A common reviewer criticism is that a study doesn’t use outcome measures that have been tested on children with disabilities. “But most measures are developed for typical kids,” Amy says. “When we try to develop ones for our kids, we’re told the numbers are too low. We’re caught between a rock and a hard place.”

Amy notes that reviewer comments sometimes reflect the expert’s own biases. For example, she submitted a paper on a study to evaluate the effectiveness of coaching to improve diet and physical activity in boys and men with Duchenne muscular dystrophy.

One reviewer said that to ask participants to identify a “preferred future,” which was one part of the intervention, was callous, because the condition is degenerative.

“We were enrolling kids aged 10 to 19, and people with Duchenne can live till their '30s these days. Health and wellness coaching is important for everyone, especially those with a disability. We want to empower clients to identify personally meaningful goals, hopes and aspirations for the future. Whatever it looks like, young people with disabilities have a life. They deserve to get the best possible care, and we do that through research.”

One way to gain acceptance into mainstream journals is to partner with a wide variety of clinicians and researchers across disciplines, Amy says.

Getting her national, call-to-action paper on weight in children with disabilities published in Childhood Obesity—a prominent, mainstream obesity journal—is an example.

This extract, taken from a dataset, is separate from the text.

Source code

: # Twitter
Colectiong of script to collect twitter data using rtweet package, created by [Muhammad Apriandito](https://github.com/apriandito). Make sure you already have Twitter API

“This paper was the result of efforts from people across many disciplines, life experiences and backgrounds,
 Amy says. Collaborations like this show the broader implications that disability research can have. For example, learning how to best support kids with a wide range of abilities to lead healthy lifestyles can be useful for those working with typically developing kids who benefit from a more individualized approach. It can also support doctors who may only see one or two kids with disabilities a year and wouldn’t routinely look at the rehabilitation literature."

Amy says we need to continue advocating within the broader science community to find common ground in research on children with and without disabilities.

“Sometimes when we submit a paper to a journal or present at a conference, we get responses that question the value of doing research in kids with disabilities. Our sample sizes are small. Our kids are a different population, but there are ways to include them, or to report the data differently. As researchers, we have a shared accountability to make a difference in the lives of children with and without disabilities.